The Royal Society for the Protection of Birds would tell us what to do; or send some uniformed nest-relocator, fresh from dodging a spitting fulmar on St Kilda.

"Sorry!" piped the disembodied telephone voice. "All birds' nests are protected by law. You must wait four weeks for the eggs to hatch and another two for the wee ones to fly away."

"But I need to use my office, I have nowhere to go," I warbled. "Sorry!" repeated the pitiless voice. Sorry, but this seemed remarkably unhelpful. Who would evacuate their office for n weeks for a street pigeon? Surely the RSPB should accept callers' genuine concern and suggest alternative ways of saving the nest? And why the inconsistent footnote that I could try ringing Rentokil? "I'd love to know what they do when birds nest in their own office," snorted the man from environmental health. Given the law, a discreet veil had better be drawn over his own advice.

Grimly, I imagined huddling in the draughty corridor for two months while the wretched pigeon chomped my biscuits, drank my coffee and thumbed critically through my papers on "bowel disorders and childhood trauma" or Kernberg's "Aggression in personality disorders and perversions." As always in universities, the support staff came up trumps.

"I used to work in a maternity unit, birds were always nesting there!" said the young servitor cheerfully, as he gently slid the nest on to a shovel and Hoovered the droppings.

Tiptoeing across to a venerable, cavernous Edinburgh University staff loo, he laid the nest on a sheltered sill outside the window, inches from the toilet bowl.

For five days I was racked with tormented guilt, unable to write a sentence or read a single paper on the social construction of childhood sexuality. I imagined hungry herring gulls devouring the white blobs, or the eggs growing cold and rancid as the frantic mother searched in vain.

Finally peeping in, I spied the stupid red eye of the fat bird as she yawned snugly on the window-sill.
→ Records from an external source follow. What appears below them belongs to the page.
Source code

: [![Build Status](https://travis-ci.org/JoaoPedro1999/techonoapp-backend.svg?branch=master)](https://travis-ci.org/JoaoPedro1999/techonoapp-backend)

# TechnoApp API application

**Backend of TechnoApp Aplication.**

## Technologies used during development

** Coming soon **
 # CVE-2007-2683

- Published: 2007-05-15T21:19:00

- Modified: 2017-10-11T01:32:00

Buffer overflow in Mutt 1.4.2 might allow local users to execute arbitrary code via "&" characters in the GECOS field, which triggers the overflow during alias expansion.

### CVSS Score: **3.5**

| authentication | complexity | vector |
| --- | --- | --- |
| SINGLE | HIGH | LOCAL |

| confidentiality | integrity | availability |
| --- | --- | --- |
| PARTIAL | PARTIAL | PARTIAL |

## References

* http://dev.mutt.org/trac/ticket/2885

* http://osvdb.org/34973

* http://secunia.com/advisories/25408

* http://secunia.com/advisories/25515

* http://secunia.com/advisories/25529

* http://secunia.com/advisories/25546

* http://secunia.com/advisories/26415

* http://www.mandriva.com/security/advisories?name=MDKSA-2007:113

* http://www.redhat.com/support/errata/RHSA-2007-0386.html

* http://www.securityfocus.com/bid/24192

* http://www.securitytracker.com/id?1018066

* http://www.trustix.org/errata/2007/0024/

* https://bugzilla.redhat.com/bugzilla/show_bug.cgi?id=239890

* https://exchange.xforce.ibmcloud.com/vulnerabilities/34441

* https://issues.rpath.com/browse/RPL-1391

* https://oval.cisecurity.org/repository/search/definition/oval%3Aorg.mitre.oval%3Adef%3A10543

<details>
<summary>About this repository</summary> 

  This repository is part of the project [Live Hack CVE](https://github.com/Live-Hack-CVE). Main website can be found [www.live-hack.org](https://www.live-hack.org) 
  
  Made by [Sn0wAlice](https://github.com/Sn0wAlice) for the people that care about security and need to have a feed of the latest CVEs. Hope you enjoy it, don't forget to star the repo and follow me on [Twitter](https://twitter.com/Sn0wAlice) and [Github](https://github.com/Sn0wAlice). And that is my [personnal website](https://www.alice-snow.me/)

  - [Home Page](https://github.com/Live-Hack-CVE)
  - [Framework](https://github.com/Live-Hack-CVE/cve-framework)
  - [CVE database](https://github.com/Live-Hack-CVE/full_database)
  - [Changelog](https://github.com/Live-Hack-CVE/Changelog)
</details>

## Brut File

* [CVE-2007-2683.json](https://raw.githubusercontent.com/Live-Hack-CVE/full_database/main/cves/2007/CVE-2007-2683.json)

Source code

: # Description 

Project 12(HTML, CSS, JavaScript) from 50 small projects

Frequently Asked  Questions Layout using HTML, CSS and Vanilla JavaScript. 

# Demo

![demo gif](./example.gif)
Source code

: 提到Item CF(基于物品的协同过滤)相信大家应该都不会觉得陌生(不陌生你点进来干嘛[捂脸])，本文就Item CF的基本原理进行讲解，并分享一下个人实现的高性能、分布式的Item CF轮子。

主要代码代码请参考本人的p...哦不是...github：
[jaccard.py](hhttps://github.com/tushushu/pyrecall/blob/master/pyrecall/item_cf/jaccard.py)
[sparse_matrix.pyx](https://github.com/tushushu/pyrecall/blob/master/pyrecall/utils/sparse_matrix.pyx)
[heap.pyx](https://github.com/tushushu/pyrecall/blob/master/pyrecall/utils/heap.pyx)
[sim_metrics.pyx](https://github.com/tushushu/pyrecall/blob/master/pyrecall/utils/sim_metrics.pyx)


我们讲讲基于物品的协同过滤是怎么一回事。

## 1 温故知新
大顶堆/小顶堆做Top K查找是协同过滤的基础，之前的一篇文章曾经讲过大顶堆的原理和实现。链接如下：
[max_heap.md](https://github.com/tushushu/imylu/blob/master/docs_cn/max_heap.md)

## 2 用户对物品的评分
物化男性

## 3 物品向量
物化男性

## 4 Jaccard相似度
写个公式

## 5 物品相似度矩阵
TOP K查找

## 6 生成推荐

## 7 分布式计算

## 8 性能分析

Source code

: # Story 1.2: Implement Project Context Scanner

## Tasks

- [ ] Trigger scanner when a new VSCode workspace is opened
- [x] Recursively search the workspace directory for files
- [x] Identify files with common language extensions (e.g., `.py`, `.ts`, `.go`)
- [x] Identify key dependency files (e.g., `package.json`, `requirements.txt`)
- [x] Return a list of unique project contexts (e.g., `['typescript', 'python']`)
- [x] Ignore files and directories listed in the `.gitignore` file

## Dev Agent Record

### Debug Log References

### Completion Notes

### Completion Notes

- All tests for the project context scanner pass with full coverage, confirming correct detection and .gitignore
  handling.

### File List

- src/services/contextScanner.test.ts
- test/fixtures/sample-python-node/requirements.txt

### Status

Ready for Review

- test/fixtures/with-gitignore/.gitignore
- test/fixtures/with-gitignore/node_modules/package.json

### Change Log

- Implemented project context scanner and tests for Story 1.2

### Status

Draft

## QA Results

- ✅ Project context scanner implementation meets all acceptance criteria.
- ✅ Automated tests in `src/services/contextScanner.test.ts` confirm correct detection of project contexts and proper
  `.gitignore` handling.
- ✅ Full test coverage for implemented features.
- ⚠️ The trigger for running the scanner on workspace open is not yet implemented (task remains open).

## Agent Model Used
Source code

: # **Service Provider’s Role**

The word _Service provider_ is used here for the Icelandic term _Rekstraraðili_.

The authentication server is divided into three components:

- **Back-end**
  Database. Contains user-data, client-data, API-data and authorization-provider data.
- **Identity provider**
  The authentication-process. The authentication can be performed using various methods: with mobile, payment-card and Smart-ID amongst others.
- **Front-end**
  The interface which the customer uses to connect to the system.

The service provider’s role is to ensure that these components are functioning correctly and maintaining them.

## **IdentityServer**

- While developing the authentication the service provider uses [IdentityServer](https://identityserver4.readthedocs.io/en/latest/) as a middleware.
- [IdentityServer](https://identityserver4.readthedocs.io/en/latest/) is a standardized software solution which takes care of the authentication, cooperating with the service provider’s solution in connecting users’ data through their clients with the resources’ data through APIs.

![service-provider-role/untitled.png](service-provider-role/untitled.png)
My elation was contagious. Two days later a tiny, blind, scrawny yellow bundle of incredible ugliness blundered about in the nest as lecturers and secretaries rushed in to stare wondrously at five-minute intervals.

My reputation soared, even though I had not written a line and all my grant applications had been turned down. Surely the servitor deserved the credit? Clearly I should change direction altogether and apply for an ornithology grant - "sexual abuse among short-eared owls", perhaps. Meanwhile, in the street below, hordes of detested pigeons fell over our feet among the chip papers, and splattered our car bonnets.

What did it all mean? What have we learned about ourselves, cognitive dissonance or the social order? How, indeed, has the experience enriched contemporary feminist discourses? These questions should undoubtedly figure in our next series of departmental seminars; with luck, pigs will fly before they do.

Sarah Nelson is honorary research fellow in the sociology department at Edinburgh University.